WHAT YOU WILL DO =
Verbatim reproduction of the entries is required; images must be omitted.

___ DATA PROVIDED ___

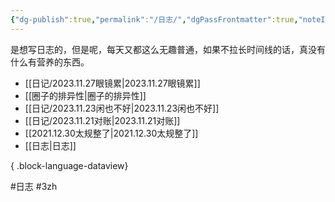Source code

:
 ```yaml
---
{"dg-publish":true,"permalink":"/日志/","dgPassFrontmatter":true,"noteIcon":""}
---
```



是想写日志的，但是呢，每天又都这么无趣普通，如果不拉长时间线的话，真没有什么有营养的东西。
- [[日记/2023.11.27眼镜累\|2023.11.27眼镜累]]
- [[圈子的排异性\|圈子的排异性]]
- [[日记/2023.11.23闲也不好\|2023.11.23闲也不好]]
- [[日记/2023.11.21对账\|2023.11.21对账]]
- [[2021.12.30太规整了\|2021.12.30太规整了]]
- [[日志\|日志]]

{ .block-language-dataview}


#日志 #3zh 
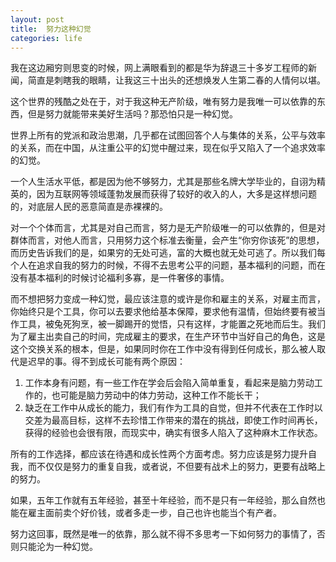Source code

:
 ```yaml
---
layout: post
title:  努力这种幻觉
categories: life
---
```


我在这边厢穷则思变的时候，网上满眼看到的都是华为辞退三十多岁工程师的新闻，简直是刺瞎我的眼睛，让我这三十出头的还想焕发人生第二春的人情何以堪。

这个世界的残酷之处在于，对于我这种无产阶级，唯有努力是我唯一可以依靠的东西，但是努力就能带来美好生活吗？那恐怕只是一种幻觉。

世界上所有的党派和政治思潮，几乎都在试图回答个人与集体的关系，公平与效率的关系，而在中国，从注重公平的幻觉中醒过来，现在似乎又陷入了一个追求效率的幻觉。

一个人生活水平低，都是因为他不够努力，尤其是那些名牌大学毕业的，自诩为精英的，因为互联网等领域蓬勃发展而获得了较好的收入的人，大多是这样想问题的，对底层人民的恶意简直是赤裸裸的。

对一个个体而言，尤其是对自己而言，努力是无产阶级唯一的可以依靠的，但是对群体而言，对他人而言，只用努力这个标准去衡量，会产生“你穷你该死”的思想，而历史告诉我们的是，如果穷的无处可逃，富的大概也就无处可逃了。所以我们每个人在追求自我的努力的时候，不得不去思考公平的问题，基本福利的问题，而在没有基本福利的时候讨论福利多寡，是一件奢侈的事情。

而不想把努力变成一种幻觉，最应该注意的或许是你和雇主的关系，对雇主而言，你始终只是个工具，你可以去要求他给基本保障，要求他有温情，但始终要有被当作工具，被兔死狗烹，被一脚踢开的觉悟，只有这样，才能置之死地而后生。我们为了雇主出卖自己的时间，完成雇主的要求，在生产环节中当好自己的角色，这是这个交换关系的根本，但是，如果同时你在工作中没有得到任何成长，那么被人取代是迟早的事。得不到成长可能有两个原因：

1. 工作本身有问题，有一些工作在学会后会陷入简单重复，看起来是脑力劳动工作的，也可能是脑力劳动中的体力劳动，这种工作不能长干；
2. 缺乏在工作中从成长的能力，我们有作为工具的自觉，但并不代表在工作时以交差为最高目标，这样不去珍惜工作带来的潜在的挑战，即使工作时间再长，获得的经验也会很有限，而现实中，确实有很多人陷入了这种麻木工作状态。

所有的工作选择，都应该在待遇和成长性两个方面考虑。努力应该是努力提升自我，而不仅仅是努力的重复自我，或者说，不但要有战术上的努力，更要有战略上的努力。

如果，五年工作就有五年经验，甚至十年经验，而不是只有一年经验，那么自然也能在雇主面前卖个好价钱，或者多走一步，自己也许也能当个有产者。

努力这回事，既然是唯一的依靠，那么就不得不多思考一下如何努力的事情了，否则只能沦为一种幻觉。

___

THE COMPLETED TASK =
Source code

:
 ```yaml
---
{"dg-publish":true,"permalink":"/日志/","dgPassFrontmatter":true,"noteIcon":""}
---
```



是想写日志的，但是呢，每天又都这么无趣普通，如果不拉长时间线的话，真没有什么有营养的东西。
- [[日记/2023.11.27眼镜累\|2023.11.27眼镜累]]
- [[圈子的排异性\|圈子的排异性]]
- [[日记/2023.11.23闲也不好\|2023.11.23闲也不好]]
- [[日记/2023.11.21对账\|2023.11.21对账]]
- [[2021.12.30太规整了\|2021.12.30太规整了]]
- [[日志\|日志]]

{ .block-language-dataview}


#日志 #3zh 
Source code

:
 ```yaml
---
layout: post
title:  努力这种幻觉
categories: life
---
```


我在这边厢穷则思变的时候，网上满眼看到的都是华为辞退三十多岁工程师的新闻，简直是刺瞎我的眼睛，让我这三十出头的还想焕发人生第二春的人情何以堪。

这个世界的残酷之处在于，对于我这种无产阶级，唯有努力是我唯一可以依靠的东西，但是努力就能带来美好生活吗？那恐怕只是一种幻觉。

世界上所有的党派和政治思潮，几乎都在试图回答个人与集体的关系，公平与效率的关系，而在中国，从注重公平的幻觉中醒过来，现在似乎又陷入了一个追求效率的幻觉。

一个人生活水平低，都是因为他不够努力，尤其是那些名牌大学毕业的，自诩为精英的，因为互联网等领域蓬勃发展而获得了较好的收入的人，大多是这样想问题的，对底层人民的恶意简直是赤裸裸的。

对一个个体而言，尤其是对自己而言，努力是无产阶级唯一的可以依靠的，但是对群体而言，对他人而言，只用努力这个标准去衡量，会产生“你穷你该死”的思想，而历史告诉我们的是，如果穷的无处可逃，富的大概也就无处可逃了。所以我们每个人在追求自我的努力的时候，不得不去思考公平的问题，基本福利的问题，而在没有基本福利的时候讨论福利多寡，是一件奢侈的事情。

而不想把努力变成一种幻觉，最应该注意的或许是你和雇主的关系，对雇主而言，你始终只是个工具，你可以去要求他给基本保障，要求他有温情，但始终要有被当作工具，被兔死狗烹，被一脚踢开的觉悟，只有这样，才能置之死地而后生。我们为了雇主出卖自己的时间，完成雇主的要求，在生产环节中当好自己的角色，这是这个交换关系的根本，但是，如果同时你在工作中没有得到任何成长，那么被人取代是迟早的事。得不到成长可能有两个原因：

1. 工作本身有问题，有一些工作在学会后会陷入简单重复，看起来是脑力劳动工作的，也可能是脑力劳动中的体力劳动，这种工作不能长干；
2. 缺乏在工作中从成长的能力，我们有作为工具的自觉，但并不代表在工作时以交差为最高目标，这样不去珍惜工作带来的潜在的挑战，即使工作时间再长，获得的经验也会很有限，而现实中，确实有很多人陷入了这种麻木工作状态。

所有的工作选择，都应该在待遇和成长性两个方面考虑。努力应该是努力提升自我，而不仅仅是努力的重复自我，或者说，不但要有战术上的努力，更要有战略上的努力。

如果，五年工作就有五年经验，甚至十年经验，而不是只有一年经验，那么自然也能在雇主面前卖个好价钱，或者多走一步，自己也许也能当个有产者。

努力这回事，既然是唯一的依靠，那么就不得不多思考一下如何努力的事情了，否则只能沦为一种幻觉。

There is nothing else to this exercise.